2014年6月27日金曜日

06/27

これと言って、何の変哲もない毎日を送っています。
変哲もないと言うのは、変哲もないと言うことで、ありふれていてつまらないと言うことなんだけど、では、毎日がありふれていてつまらないのかと言うと、なんだかんだで、バタバタしていて、つまらないことはつまらないのだけれども、知らないうちに一日が終わっていて、退屈と言うことでもないようです。
こちらに来てから、読書にも映画にもほとんど興味がわかず、見てもいないし読んでもいないのだけれども、テレビで何本かは観たりしているし、書棚の本を取り出して、拾い読みなんかはしている。
逃れられないと言うのか、まったく何にもなしの生活と言うのは、ボクの場合は、無理なようです。
昨日は、夕方から「映画でも観ようか」と言うことになり、あれこれ探したんだけど、これと言うのが見つからないで、ずるずると時間ばかり経ってしまい、側で奥さんが、『ノーバディーズフール』と言うもんだから、しばし考えた挙句、ちょっと今更の感じがしたけれども、『ノーバディーズフール』を見ることにした。

観始めてから、ほんの何分かで、奥さんはいなくなってしまい、結局ボクひとりで観ることになった。
途中でやめることもできないことはなかったけれども、長い間、見てなかった映画なので、話の筋も忘れていて、それもあって観ていた。
この映画が大好きだった時期は、随分と長い。
30代から40代の10年ぐらいの間、頭の中に、この映画がなかったことがないぐらい。
あんな映画が作りたいと思ったが、あんな映画、作れるわけがないと思った。ボクには、『タイタニック』や『ターミネーター』を作るぐらいか、それ以上に困難なことだし、真似てみても、及ばないのは、最初からわかり切っていたようだ。
それでも、映画を作るようになって、ふと思い立って、似せたシーンを作ってみたりもした。うまくいかないのはわかっていたんだけど、やらないわけにはいかなかった。ボクの原点だからだろう。

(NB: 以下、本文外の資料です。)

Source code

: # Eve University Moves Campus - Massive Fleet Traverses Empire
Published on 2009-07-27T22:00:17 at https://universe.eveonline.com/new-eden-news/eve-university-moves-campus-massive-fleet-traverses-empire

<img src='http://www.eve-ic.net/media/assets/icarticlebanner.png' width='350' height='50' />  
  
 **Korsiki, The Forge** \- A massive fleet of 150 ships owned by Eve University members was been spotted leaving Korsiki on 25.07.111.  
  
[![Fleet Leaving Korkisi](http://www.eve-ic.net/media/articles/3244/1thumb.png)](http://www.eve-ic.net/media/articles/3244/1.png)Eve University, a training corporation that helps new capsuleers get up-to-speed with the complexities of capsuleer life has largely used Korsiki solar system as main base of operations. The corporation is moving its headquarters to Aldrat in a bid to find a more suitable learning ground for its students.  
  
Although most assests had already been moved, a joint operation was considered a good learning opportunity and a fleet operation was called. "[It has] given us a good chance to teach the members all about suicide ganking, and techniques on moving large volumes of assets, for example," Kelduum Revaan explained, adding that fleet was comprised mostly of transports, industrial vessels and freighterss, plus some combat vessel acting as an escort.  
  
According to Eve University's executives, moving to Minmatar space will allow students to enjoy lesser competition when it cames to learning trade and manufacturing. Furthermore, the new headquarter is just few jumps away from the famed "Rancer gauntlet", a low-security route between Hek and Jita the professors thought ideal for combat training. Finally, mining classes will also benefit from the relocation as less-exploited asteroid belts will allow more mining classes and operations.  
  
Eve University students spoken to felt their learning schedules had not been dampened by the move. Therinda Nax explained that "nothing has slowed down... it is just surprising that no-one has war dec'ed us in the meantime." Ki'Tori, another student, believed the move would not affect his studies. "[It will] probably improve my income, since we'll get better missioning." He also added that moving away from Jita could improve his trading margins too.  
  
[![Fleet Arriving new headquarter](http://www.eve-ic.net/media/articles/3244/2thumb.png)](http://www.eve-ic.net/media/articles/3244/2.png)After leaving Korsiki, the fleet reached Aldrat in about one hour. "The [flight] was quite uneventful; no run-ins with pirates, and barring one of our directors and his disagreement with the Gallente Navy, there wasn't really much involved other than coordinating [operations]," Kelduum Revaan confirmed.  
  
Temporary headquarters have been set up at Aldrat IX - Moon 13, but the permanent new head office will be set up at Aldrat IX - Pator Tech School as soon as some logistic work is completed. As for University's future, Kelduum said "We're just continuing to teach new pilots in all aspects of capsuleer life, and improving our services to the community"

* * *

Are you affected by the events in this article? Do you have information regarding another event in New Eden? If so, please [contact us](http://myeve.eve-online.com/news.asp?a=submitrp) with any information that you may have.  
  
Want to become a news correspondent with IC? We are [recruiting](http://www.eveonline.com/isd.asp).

ベントンには、『クレーマークレーマー』と言うヒット作があるが、あれも大好きだが、それよりも、『プレイスインザハート』が好きだし、『ノーバディーズフール』が好きだ。去年だったか、ロッテルダム映画祭に行ったとき、ハワードショアが来ると言うのを知って、『ノーバディーズ~』のサントラCDをもって、サインをしてもらったけれども、あの映画の音楽は、本当に素晴らしい。その素晴らしさは、『マグノリアの花たち』の音楽に匹敵する。共に、どこかトリュフォーを思わせるからだろうが…。

トリュフォーと言えば、ベントンがトリュフォーの影響下にあるのは、わかりきったことだが、今回観ていて、セーターをたくし上げて、おっぱいを見せるメラニーグリフィスなんかは、トリュフォー映画そのもので、ベントンが、照れながら演出をしているのがわかって微笑ましい。
映画はあたかも年老いたドワネルがそこにいるかのように、静かに、端正さを保ち、かつ個人的に展開していき、幸せな寝顔で終わる。
その寝顔を観た時、『春との旅』のラストの仲代さんの寝顔を思い出したのは、ボクだけのはずだ。こんなところにも、この映画の影響があったのかと、ちょっと慌てるほどだった。

仲代さんで、もう一本と思っていたところだったので、この偶然には、今でも、何かの巡り会わせのように感じている。
「そうか、忠男は、死んだわけではないんだな。あそこで、眠ってしまっただけなんだな!」
と思った次の瞬間、『ノーバディーズ~』の主人公は、玄関前のソファーで、葉巻をくわえたまま、眠ってしまったのではなくて、そのまま、死んでしまったのかも知れないとも思い、いずれにしても、幸せな死であり、人生だったのだなと感じないではいられない。

少し少しだけれども、前に向って歩いているようにも感じるし、停滞したままとも感じる。
『日本の悲劇』があまりに思いつめた映画だったので、今度は…と言う気持ちもあるが、今度なんて、本当にあるのかと他人事のようにも思う。

遠く、北海道の雪景色を思っていたら、苫小牧の新聞から、勇払と北上荘のことについての、コメントを求められた。
そちらの方の言葉を考えていたら、知らないうちに、時間がどんどん経っていた。忘れかけていた人たちの顔が次々に浮かんでは消えて行った。

『フリック』や『愛の予感』を作った頃の事を思いだしながら、この文章を書いているのだが、勇払だけに限らず、鳴子温泉にも雪はあるし、ボクのノーバティーズフール(一徹者・頑固者の意らしい)は、まずは、馴染みの風景を思い描きながら、馴染みの登場人物を配して、机の上で、展開されていくのだろう。